Ciel ouvert à Gettysburg – Théâtre ouvert
Rêve d’une blonde
Les couches de lecture sont plurielles chez Frederick Vossier, et la scénographie mise en place joue sur ces divers tableaux de compréhension. La première couche est la suivante – Ciel ouvert à Gettysburg, c’est d’abord l’histoire, toute simple, de trois hommes entièrement possédés par l’image (photographique) d’une femme. Cette femme, on le comprend rapidement, répond au fantasme canonique que toute bonne société américanisée nous a servie : blonde, pulpeuse, peu vêtue et heureuse face à l’objectif – substitut direct de l’homme. L’obsession qui éprouve mentalement et physiquement ces personnages masculins va s’intensifier, prendre des formes inattendues, matérielles et imaginaires, inquiétantes ou encore malsaines…
Onirisme érotique
Après une scène d’exposition descriptive et franchement comique, la pièce bascule dans une sphère indéfinissable, trouble. Nous basculons dans le rêve devenu réalité, la photo devenu femme, avec un dialogue qui empreinte son langage mystérieux à celui du rêve. Oui, sauf que pour une fois, une pièce qui se targue de monter des scènes empruntées à l’univers nocturne et intime du songe n’occulte pas la présence impérieuse du désir de l’être inconscient, ni les images érotiques et sexuelles dont le scénario onirique se pare bien souvent. Ici, le spectateur assiste à un vrai morceau de bravoure, une tentative aussi belle et courageuse qu’elle est réussie, de retranscrire scéniquement les délires d’un homme rongé par son propre fantasme. Les gestes, les paroles, les corps, les gestes sur ces corps, sont tous dénués d’hypocrisie, ils sont là. Ces scènes côtoient la vérité et la poésie au plus près, alors qu’elles ne tombent jamais dans l’indécence, le gratuit ni le moche.

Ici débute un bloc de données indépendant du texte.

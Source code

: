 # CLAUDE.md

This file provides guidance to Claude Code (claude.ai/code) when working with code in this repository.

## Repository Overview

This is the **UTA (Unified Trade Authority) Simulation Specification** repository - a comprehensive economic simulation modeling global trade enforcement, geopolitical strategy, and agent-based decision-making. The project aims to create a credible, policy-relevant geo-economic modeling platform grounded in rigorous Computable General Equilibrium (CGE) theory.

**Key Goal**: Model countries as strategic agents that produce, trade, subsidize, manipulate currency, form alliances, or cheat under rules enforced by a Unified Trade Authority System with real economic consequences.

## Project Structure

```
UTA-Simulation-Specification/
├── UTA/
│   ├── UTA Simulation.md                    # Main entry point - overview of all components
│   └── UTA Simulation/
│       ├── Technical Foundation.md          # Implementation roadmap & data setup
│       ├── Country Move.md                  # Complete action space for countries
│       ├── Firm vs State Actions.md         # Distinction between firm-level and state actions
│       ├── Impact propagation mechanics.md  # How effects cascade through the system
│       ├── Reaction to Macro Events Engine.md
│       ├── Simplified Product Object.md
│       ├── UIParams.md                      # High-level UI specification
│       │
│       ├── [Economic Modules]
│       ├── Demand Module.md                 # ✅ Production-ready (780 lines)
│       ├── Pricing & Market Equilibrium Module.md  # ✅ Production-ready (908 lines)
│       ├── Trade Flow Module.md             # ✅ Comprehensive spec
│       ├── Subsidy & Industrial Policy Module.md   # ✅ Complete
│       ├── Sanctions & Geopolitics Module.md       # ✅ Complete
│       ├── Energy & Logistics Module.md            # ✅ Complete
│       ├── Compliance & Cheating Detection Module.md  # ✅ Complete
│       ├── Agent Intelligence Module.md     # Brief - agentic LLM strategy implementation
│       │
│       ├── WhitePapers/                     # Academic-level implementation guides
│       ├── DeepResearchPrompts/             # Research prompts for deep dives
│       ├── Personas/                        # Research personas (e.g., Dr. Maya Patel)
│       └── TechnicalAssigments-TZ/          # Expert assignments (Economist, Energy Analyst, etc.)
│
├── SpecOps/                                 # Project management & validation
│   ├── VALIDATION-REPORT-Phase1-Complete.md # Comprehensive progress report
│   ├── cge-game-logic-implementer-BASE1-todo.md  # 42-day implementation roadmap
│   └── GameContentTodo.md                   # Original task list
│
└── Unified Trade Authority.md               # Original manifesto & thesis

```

C’est d’ailleurs tout l’inverse du moche. L’esthétisme de la mise en scène, très influencé par le cinéma américain, démontre un perfectionnisme du beau stupéfiant. On note quelques références lynchiennes, dans la lumière rouge, dans certaines atmosphères brûlantes. L’œil est constamment invité à regarder les moindres détails, car le regard est central dans le texte, et le metteur en scène l’a bien compris. Un regard triangulaire s’impose : triangle chiadé visuellement, triangle malsain, teinté de voyeurisme, de jalousie et de vanité pour celui qui lie les personnages masculins entre eux.
Parole vaine
C’est un texte difficile. Les mots sont resserés, la parole semble vaine, désespérément ; la communication biaisée, la possibilité d’être ensemble anéantie. C’est une parole rapide mais qui n’avance pas, une parole qui avance tout en se répétant, qui suit le rythme issu d’une pensée hachée. Un texte qui, on le sent, pourrait aisément se faire massacrer par un travail grossier et des interprétations stéréotypées. Or, les comédiens réunis sur cette scène font tous preuve d’un talent et d’une intelligence dans le jeu incontestables.

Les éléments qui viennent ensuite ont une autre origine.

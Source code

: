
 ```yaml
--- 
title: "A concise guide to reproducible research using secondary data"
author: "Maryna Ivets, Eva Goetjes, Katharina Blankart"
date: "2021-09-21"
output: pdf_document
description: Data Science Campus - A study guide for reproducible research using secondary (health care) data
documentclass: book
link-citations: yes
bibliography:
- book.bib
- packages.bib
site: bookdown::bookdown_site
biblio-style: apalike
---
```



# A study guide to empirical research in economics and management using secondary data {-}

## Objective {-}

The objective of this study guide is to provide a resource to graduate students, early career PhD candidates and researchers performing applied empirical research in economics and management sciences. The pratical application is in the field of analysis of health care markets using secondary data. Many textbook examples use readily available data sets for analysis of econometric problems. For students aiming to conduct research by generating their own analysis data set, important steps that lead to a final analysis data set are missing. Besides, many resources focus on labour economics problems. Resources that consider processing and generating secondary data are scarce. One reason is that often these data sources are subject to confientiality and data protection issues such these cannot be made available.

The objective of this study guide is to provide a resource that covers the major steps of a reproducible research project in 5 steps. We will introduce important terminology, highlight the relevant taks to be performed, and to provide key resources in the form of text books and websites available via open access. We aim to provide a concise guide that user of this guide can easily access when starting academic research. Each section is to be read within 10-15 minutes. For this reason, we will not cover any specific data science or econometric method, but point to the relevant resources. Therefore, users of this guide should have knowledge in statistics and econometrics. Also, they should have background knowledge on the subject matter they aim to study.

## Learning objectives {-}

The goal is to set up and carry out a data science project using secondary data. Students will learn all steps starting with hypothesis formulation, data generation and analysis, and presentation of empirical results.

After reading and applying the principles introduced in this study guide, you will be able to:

L’actrice affiche une légère ressemblance avec Valeria Golino, quant au personnage principal, il rappelle quelques traits d’Adrian Brody…Le cinéma est donc bien convoqué.

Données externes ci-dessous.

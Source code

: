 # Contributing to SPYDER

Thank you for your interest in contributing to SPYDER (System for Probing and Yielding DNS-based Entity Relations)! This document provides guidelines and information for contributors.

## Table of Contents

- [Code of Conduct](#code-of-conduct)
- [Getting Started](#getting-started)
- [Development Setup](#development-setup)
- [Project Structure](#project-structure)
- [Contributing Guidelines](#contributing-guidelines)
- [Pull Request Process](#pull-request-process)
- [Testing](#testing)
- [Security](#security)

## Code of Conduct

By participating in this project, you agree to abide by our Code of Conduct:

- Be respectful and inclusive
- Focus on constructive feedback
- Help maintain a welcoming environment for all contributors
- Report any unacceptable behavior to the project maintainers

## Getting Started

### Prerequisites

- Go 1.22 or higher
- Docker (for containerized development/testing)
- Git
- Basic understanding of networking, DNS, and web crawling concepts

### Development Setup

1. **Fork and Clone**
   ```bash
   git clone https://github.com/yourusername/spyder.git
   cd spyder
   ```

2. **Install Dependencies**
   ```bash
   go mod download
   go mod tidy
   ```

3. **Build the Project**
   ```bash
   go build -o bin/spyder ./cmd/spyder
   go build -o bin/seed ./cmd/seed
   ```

Une pièce d’une grande efficacité, qui nécessite l’attention nécessaire à toute tentative innovante au théâtre !
Nathalie Troquereau
Ciel ouvert à Gettysburg
De Frédéric Vossier
Mise en scène de Jean-François Auguste
Scénographie : Marc Lainé // Lumières : Nicko Joubert // Son : Pascal Flamme
Avec Thibault Lacroix, Pauline Lorillard, Anthony Paliotti et Jacques Pieiller
Du jeudi 8 mars au jeudi 5 avril 2012
Le mardi à 19h
Du mercredi au samedi à 20h
Matinée le samedi à 16h
Relâche les dimanches et lundis (sauf les 12 mars et 2 avril à 20h)
Pein tarif : 20 € // Tarifs réduits : 15 € (groupe à partir de 8 personnes, seniors, habitants du 18è arrdt), 10 € (-26 ans, demandeurs d’emploi, intermittents), 8 € (scolaires) et 5 € (Tick’Art)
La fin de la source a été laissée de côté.